• How to complete this task: Scan the records below. List lines holding "used".

• Supplied data:
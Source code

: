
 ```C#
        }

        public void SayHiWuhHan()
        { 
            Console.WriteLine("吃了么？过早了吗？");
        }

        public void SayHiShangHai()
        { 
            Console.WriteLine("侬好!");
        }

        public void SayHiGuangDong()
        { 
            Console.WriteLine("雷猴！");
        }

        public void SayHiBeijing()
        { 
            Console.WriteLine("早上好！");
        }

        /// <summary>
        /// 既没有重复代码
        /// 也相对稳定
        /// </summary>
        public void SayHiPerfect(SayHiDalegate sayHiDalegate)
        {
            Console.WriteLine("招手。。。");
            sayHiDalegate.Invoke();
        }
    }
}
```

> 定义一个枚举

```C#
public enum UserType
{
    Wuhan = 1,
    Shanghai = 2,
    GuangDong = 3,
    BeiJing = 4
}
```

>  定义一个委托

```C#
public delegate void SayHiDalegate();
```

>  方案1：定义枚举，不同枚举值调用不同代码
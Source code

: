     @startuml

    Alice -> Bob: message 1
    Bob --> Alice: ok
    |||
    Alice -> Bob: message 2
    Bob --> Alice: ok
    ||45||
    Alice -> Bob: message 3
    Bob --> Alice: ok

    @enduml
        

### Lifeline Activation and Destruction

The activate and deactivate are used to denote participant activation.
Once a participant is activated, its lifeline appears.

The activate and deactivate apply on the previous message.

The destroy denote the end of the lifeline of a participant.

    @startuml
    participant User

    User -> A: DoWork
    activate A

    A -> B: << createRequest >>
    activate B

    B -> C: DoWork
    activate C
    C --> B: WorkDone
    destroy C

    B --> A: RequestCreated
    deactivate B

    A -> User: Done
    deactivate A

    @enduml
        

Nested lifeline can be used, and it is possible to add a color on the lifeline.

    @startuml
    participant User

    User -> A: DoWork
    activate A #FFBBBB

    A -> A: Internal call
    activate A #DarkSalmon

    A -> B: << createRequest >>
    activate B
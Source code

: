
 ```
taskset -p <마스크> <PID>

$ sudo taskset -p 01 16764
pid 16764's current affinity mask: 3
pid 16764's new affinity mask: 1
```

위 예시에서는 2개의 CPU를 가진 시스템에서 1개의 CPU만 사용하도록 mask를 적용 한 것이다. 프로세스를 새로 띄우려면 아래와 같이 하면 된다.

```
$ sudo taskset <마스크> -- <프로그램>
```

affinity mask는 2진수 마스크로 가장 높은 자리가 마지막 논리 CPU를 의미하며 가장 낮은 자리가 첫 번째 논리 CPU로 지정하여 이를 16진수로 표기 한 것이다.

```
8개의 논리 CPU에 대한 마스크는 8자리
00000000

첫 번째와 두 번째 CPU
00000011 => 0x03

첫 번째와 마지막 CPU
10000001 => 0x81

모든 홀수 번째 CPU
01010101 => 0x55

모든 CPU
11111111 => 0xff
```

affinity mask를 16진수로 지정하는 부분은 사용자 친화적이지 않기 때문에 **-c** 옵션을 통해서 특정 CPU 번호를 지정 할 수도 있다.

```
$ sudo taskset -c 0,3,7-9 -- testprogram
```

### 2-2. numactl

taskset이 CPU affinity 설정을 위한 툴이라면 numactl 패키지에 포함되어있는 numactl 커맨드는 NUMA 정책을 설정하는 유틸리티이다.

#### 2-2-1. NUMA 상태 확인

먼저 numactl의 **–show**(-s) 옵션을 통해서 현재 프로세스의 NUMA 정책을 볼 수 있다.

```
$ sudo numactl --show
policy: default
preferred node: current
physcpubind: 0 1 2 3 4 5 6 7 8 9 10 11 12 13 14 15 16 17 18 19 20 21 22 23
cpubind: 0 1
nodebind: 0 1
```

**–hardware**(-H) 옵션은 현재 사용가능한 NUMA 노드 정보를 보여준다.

• Task answer:
The activate and deactivate are used to denote participant activation.
Nested lifeline can be used, and it is possible to add a color on the lifeline.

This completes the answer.